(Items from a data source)

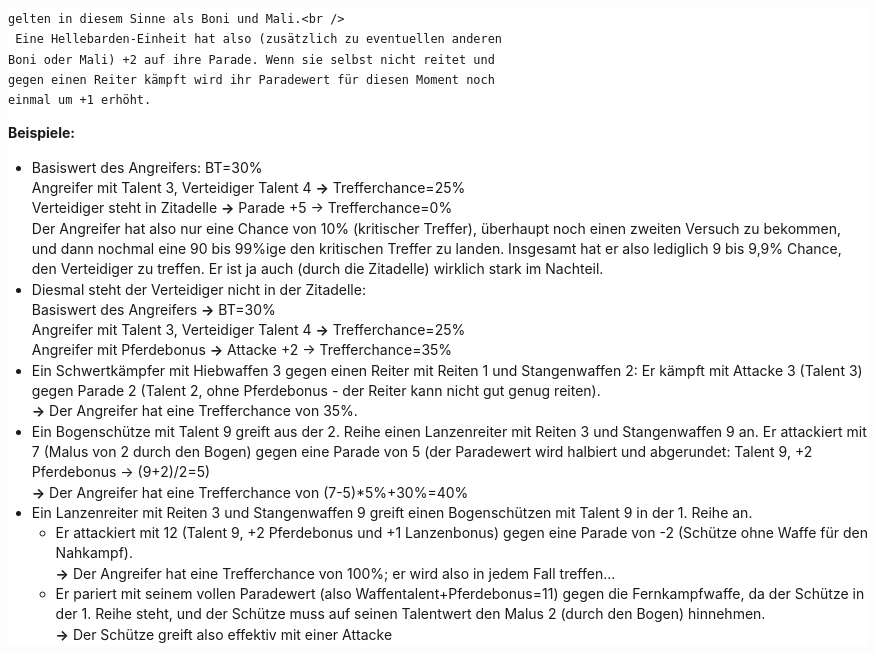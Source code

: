     gelten in diesem Sinne als Boni und Mali.<br />
     Eine Hellebarden-Einheit hat also (zusätzlich zu eventuellen anderen
    Boni oder Mali) +2 auf ihre Parade. Wenn sie selbst nicht reitet und
    gegen einen Reiter kämpft wird ihr Paradewert für diesen Moment noch
    einmal um +1 erhöht.
  </dd>
</dl>
<a id="INDEX-Kampf_Bonus-Beispiele" name="INDEX-Kampf_Bonus-Beispiele"></a>
<b>Beispiele:</b> 
<ul>
  <li>
    Basiswert des Angreifers: BT=30%<br />
     Angreifer mit Talent 3, Verteidiger Talent 4 <b>-&gt;</b>
    Trefferchance=25%<br />
     Verteidiger steht in Zitadelle <b>-&gt;</b> Parade +5 -&gt;
    Trefferchance=0%<br />
     Der Angreifer hat also nur eine Chance von 10% (kritischer Treffer),
    überhaupt noch einen zweiten Versuch zu bekommen, und dann nochmal eine
    90 bis 99%ige den kritischen Treffer zu landen. Insgesamt hat er also
    lediglich 9 bis 9,9% Chance, den Verteidiger zu treffen. Er ist ja auch
    (durch die Zitadelle) wirklich stark im Nachteil.
  </li>
  <li>
    Diesmal steht der Verteidiger nicht in der Zitadelle:<br />
     Basiswert des Angreifers <b>-&gt;</b> BT=30%<br />
     Angreifer mit Talent 3, Verteidiger Talent 4 <b>-&gt;</b>
    Trefferchance=25%<br />
     Angreifer mit Pferdebonus <b>-&gt;</b> Attacke +2 -&gt;
    Trefferchance=35%
  </li>
  <li>
    Ein Schwertkämpfer mit Hiebwaffen 3 gegen einen Reiter mit Reiten 1 und
    Stangenwaffen 2: Er kämpft mit Attacke 3 (Talent 3) gegen Parade 2
    (Talent 2, ohne Pferdebonus - der Reiter kann nicht gut genug
    reiten).<br />
     <b>-&gt;</b> Der Angreifer hat eine Trefferchance von 35%.
  </li>
  <li>
    Ein Bogenschütze mit Talent 9 greift aus der 2. Reihe einen
    Lanzenreiter mit Reiten 3 und Stangenwaffen 9 an. Er attackiert mit 7
    (Malus von 2 durch den Bogen) gegen eine Parade von 5 (der Paradewert
    wird halbiert und abgerundet: Talent 9, +2 Pferdebonus -&gt;
    (9+2)/2=5)<br />
     <b>-&gt;</b> Der Angreifer hat eine Trefferchance von (7-5)*5%+30%=40%
  </li>
  <li>
    Ein Lanzenreiter mit Reiten 3 und Stangenwaffen 9 greift einen
    Bogenschützen mit Talent 9 in der 1. Reihe an.
  </li>
  <li style="list-style: none">
    <ul>
      <li>
        Er attackiert mit 12 (Talent 9, +2 Pferdebonus und +1 Lanzenbonus)
        gegen eine Parade von -2 (Schütze ohne Waffe für den
        Nahkampf).<br />
         <b>-&gt;</b> Der Angreifer hat eine Trefferchance von 100%; er
        wird also in jedem Fall treffen...
      </li>
      <li>
        Er pariert mit seinem vollen Paradewert (also
        Waffentalent+Pferdebonus=11) gegen die Fernkampfwaffe, da der
        Schütze in der 1. Reihe steht, und der Schütze muss auf seinen
        Talentwert den Malus 2 (durch den Bogen) hinnehmen.<br />
         <b>-&gt;</b> Der Schütze greift also effektiv mit einer Attacke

_Task objective_. Reproduce every line of the records containing the string "steht".

_Result_.
     Verteidiger steht in Zitadelle <b>-&gt;</b> Parade +5 -&gt;
    Diesmal steht der Verteidiger nicht in der Zitadelle:<br />
        Schütze in der 1. Reihe steht, und der Schütze muss auf seinen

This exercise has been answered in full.